The same was true of Axar and Ashwin, whose 114-run partnership at nearly four an over transformed a match that had swung Australia’s way earlier in the day. India’s batsmen either got well forward to smother the spin, or they played right back and watched the ball on to the bat. The main scoring strokes were the drive, and the flicks and nudges through midwicket. The pull was unveiled only when the bowlers dragged it short, and the cut came out when they erred in line outside the off stump.

 

On surfaces where one ball that leaps out of a crack, or stays low, can cost you your wicket – poor Marnus Labuschagne got one in the second innings – it’s all the more important to trust your method. So far, it’s been hard to see any sort of coherence in the way Australia approach their task with the bat.

 

Before he was ruled out of the Delhi Test with concussion, David Warner’s batting was characterised by diffidence and uncharacteristic timidity. He barely played a stroke in anger across three innings. In the second innings at the Arun Jaitley Stadium, the pendulum seems to go the other way, with a rash of batsmen out to ill-judged sweeps or slogs across the line.

 

Instead of trying to get to the pitch of the ball, one batsman after another fell to the cross-batted swipe, on a pitch where you simply couldn’t trust the bounce. This is partly a matter of upbringing. Most Australian pitches encourage back-foot play. On hard and bouncy pitches, you don’t often sashay down the pitch to loft or drive the bowler down the ground. But this generation of Australian batsmen has spent plenty of time in India, whether that’s during the Indian Premier League (IPL), previous international tours or even assignments with the A team.

 

Several of them have spent weeks and months at the MRF Pace Foundation in Chennai, getting to grips with Indian conditions and the adjustments needed to thrive here. Travis Head and Labuschagne had the right idea in the second innings, of trying to upset the bowlers’ rhythm with a flurry of shots, orthodox and funky. But just as you can’t get stuck in a defensive rut, Indian pitches like this also don’t allow you to attack indiscriminately. Shot selection is the name of the game, and Australia have been found badly wanting in two straight Tests.

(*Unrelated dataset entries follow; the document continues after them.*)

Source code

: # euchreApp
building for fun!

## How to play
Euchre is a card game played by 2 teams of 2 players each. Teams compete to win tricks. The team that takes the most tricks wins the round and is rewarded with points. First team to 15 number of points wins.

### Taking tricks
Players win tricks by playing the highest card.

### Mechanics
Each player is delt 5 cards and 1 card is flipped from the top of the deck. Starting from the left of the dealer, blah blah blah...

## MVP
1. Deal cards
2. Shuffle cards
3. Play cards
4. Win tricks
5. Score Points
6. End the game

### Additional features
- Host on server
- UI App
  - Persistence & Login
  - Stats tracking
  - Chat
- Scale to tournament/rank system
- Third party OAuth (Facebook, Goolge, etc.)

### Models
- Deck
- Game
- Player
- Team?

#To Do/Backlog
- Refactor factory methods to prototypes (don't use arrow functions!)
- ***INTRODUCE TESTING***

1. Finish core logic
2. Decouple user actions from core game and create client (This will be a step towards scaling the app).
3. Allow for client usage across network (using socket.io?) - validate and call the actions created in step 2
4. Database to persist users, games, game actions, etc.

There are enough and more examples from their own history to draw on. When Australia saw off India’s legendary spinners in 1969-70, Ian Chappell, Keith Stackpole and Doug Walters all scored masterful centuries. The great Gundappa Viswanath, in his debut series, was the only one to reach three figures for India. In 2001, in a titanic series that was in the balance till the final over in Chennai, Matthew Hayden plundered 549 runs. He rarely gave the bowlers a glimpse of his stumps, and played the cut, sweep and drive with booming power.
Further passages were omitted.